Pendant ce temps, en France, un groupe de parlementaires a voté le 15 décembre contre la création d’une commission d’enquête sur les défaillances de l’Etat dans la lutte contre les féminicides et les liens entre les féminicides et la domination patriarcale en vue d’en finir avec ces crimes. Chaque jour, plus de trois femmes sont pourtant victimes de féminicide ou tentative de féminicide conjugal. Selon la Fondation des Femmes, le budget actuel prévoit une coupe de 47% des crédits des services de l’État dédiés à la politique d'égalité et de lutte contre les violences. Cette dernière estime qu’il faudrait en France 2,6 milliards d’euros pour accompagner les femmes victimes de violences qui portent plainte.
Pour plus d’infos, lire l’article en ligne publié en février 2025
À lire
Les Merveilles, Elena Medel, éditions La croisée
Un roman qui rappelle que, bien souvent, tout revient à l’argent - ou plutôt au manque d’argent, qui façonne les vies autant que les choix qu’on croit faire librement. Dans Les Merveilles, on suit María, domestique dans le Madrid de 1969, et Alicia, jeune femme qui survit tant bien que mal dans la ville de 2018. Deux existences qui ne se croisent pas, mais qui se répondent : mêmes chaînes, mêmes angles morts, mêmes rêves d’émancipation sans les moyens de les atteindre. Elena Medel tisse entre elles un fil délicat et politique, où l’intime dit la violence sociale, et où la précarité se transmet comme un héritage invisible.
À écouter
Canción sin miedo (la chanson sans peur)
Canción sin miedo est une chanson écrite par l'artiste Vivir Quintana, figure de proue du mouvement féministe mexicain. Elle est devenue un véritable hymne mondial pour lutter contre les violences faites aux femmes et les féminicides.
Féminisme, l'avant-garde espagnole, Ilana Navaro, LSD France Culture
Une plongée passionnante dans un pays souvent réduit à ses clichés, alors qu’il est aujourd’hui à l’avant-garde des politiques féministes. Dans cette série pour LSD, Ilana Navaro cherche à comprendre comment l’Espagne (berceau du mot machisme, tout de même) est devenue une source d’inspiration en matière de lutte contre les violences sexistes et sexuelles. On y découvre un mouvement féministe puissant, ancré dans l’héritage des résistances au franquisme, une loi sur le consentement qui change vraiment la donne, et un taux de féminicides deux fois inférieur à celui de la France. C’est rigoureux, incarné, captivant : un récit qui aide à penser ce que pourrait être une volonté politique réelle en matière d’égalité. Une écoute indispensable pour qui veut comprendre l’impact d’une mobilisation collective sur un pays tout entier.
À voir
No estas sola : ensemble face à la meute (disponible sur Netflix)

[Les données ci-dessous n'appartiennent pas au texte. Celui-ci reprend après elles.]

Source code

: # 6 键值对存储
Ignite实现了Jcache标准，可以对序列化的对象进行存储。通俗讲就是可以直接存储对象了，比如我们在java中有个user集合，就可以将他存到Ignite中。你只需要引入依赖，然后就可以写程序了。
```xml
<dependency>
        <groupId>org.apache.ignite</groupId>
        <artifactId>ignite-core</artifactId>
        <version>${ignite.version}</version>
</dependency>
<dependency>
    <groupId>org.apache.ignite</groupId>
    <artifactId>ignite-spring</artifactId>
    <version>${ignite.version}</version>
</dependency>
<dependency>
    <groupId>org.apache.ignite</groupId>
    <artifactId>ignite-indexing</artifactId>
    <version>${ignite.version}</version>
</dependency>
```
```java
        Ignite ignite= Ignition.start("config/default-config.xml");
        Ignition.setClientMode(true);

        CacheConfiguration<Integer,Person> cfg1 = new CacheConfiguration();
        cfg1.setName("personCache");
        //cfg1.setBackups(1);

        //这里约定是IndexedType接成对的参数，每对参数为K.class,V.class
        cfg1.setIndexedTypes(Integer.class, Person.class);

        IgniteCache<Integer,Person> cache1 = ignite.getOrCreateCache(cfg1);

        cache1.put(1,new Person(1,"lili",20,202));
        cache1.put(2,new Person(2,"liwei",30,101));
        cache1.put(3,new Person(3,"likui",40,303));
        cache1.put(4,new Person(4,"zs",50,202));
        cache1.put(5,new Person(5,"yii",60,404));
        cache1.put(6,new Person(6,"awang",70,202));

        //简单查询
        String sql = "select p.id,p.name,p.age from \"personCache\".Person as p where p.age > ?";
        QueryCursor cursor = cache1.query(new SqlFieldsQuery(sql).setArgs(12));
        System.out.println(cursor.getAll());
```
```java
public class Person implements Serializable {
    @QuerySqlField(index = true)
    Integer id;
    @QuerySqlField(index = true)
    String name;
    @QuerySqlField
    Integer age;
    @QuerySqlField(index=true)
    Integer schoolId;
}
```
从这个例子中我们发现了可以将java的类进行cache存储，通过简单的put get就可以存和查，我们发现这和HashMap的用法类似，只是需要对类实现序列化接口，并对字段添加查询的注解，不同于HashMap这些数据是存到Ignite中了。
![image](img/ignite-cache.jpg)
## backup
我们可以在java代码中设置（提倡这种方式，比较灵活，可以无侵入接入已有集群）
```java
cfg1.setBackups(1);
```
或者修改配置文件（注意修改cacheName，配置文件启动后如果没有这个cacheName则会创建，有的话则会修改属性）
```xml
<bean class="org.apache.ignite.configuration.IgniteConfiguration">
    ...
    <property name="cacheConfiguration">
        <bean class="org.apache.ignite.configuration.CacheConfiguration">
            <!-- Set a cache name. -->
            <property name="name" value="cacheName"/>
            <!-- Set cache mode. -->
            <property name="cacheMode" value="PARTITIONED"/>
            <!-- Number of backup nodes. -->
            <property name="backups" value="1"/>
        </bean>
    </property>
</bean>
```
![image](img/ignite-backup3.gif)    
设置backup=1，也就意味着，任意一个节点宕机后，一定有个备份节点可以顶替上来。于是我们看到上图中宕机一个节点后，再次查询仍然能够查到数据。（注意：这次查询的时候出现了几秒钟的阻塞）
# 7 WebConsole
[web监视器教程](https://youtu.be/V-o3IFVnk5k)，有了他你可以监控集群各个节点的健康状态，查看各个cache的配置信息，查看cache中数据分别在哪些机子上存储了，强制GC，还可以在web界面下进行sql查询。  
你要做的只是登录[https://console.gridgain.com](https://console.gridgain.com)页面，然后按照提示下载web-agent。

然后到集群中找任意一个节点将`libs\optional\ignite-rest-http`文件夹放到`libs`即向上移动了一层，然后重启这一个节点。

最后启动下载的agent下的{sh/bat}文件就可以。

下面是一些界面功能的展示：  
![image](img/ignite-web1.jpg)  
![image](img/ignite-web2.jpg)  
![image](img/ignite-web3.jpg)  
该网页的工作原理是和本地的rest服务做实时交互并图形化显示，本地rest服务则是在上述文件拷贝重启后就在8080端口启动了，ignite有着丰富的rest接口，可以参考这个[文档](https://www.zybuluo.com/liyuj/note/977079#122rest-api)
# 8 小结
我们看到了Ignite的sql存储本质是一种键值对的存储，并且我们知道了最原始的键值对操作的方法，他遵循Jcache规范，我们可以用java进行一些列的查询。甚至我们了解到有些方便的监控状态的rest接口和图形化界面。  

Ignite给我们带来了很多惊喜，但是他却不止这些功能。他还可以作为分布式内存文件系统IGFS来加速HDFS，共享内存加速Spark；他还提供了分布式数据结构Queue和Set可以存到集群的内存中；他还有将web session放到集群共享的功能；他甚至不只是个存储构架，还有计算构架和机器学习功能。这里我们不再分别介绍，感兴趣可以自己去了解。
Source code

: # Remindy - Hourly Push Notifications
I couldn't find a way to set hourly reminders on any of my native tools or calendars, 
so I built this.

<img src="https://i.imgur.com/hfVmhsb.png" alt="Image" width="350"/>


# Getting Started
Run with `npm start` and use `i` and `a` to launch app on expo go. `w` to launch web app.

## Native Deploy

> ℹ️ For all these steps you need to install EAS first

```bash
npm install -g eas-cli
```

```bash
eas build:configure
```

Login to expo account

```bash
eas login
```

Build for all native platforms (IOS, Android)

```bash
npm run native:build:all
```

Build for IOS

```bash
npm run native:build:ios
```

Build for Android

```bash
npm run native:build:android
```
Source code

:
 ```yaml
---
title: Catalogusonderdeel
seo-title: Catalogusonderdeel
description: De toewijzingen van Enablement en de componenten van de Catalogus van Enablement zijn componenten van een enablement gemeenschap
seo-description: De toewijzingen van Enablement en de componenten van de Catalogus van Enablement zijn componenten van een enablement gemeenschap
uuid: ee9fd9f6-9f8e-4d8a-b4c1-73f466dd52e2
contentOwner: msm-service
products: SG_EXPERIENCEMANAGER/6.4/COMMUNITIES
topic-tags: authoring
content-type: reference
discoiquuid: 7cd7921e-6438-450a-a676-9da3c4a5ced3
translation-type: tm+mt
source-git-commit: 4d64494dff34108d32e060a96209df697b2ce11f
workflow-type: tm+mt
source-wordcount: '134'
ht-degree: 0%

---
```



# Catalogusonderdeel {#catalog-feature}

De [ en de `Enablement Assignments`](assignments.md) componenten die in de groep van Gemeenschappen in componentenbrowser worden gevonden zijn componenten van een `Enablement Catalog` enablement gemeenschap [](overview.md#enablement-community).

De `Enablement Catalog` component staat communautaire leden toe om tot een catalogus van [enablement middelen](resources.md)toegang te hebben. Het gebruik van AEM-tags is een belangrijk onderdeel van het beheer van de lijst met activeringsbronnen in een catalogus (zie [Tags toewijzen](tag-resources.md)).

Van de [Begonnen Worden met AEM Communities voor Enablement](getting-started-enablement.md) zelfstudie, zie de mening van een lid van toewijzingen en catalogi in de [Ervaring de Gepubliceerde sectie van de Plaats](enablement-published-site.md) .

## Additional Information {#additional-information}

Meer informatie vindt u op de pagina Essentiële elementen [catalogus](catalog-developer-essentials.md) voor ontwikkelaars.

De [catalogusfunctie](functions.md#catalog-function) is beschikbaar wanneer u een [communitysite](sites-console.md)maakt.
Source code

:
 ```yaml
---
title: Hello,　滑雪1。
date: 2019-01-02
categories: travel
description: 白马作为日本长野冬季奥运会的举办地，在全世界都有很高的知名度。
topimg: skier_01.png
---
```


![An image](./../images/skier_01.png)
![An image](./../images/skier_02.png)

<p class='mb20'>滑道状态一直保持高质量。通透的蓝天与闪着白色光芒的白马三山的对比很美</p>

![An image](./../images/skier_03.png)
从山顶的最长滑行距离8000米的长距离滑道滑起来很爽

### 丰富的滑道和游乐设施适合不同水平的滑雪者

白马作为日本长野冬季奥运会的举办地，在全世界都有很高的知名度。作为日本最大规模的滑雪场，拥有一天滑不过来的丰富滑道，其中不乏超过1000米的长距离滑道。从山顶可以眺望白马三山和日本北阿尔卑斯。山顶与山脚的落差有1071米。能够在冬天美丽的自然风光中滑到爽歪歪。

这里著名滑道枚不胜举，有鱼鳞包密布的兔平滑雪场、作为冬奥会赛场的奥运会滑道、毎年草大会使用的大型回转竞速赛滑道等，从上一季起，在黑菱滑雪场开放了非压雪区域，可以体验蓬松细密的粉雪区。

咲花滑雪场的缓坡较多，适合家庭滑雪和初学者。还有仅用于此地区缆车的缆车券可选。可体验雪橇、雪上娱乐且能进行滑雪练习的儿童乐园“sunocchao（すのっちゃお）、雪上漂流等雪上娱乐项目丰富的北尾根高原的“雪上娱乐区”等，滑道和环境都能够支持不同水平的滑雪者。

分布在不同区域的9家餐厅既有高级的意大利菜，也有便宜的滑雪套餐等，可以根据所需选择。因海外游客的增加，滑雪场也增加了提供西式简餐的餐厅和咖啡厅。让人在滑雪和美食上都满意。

Basé sur l'agression sexuelle subie par une jeune femme lors des Sanfermines en 2016 par cinq hommes qui se font appeler La Manada, plusieurs histoires s'entremêlent et mettent en lumière les violences sexuelles que les femmes subissent au quotidien.
Ça suffit : la colère des footballeuses espagnoles (disponible sur Netflix)
Un documentaire qui revient notamment sur l’agression de la footballeuse internationale Jenni Hermoso par Luis Rubiales, alors président de la Fédération espagnole de football, lors de leur victoire de la Coupe du Monde de football en 2023. Dans ce documentaire, des membres de l’équipe se réunissent pour la première fois depuis l’agression.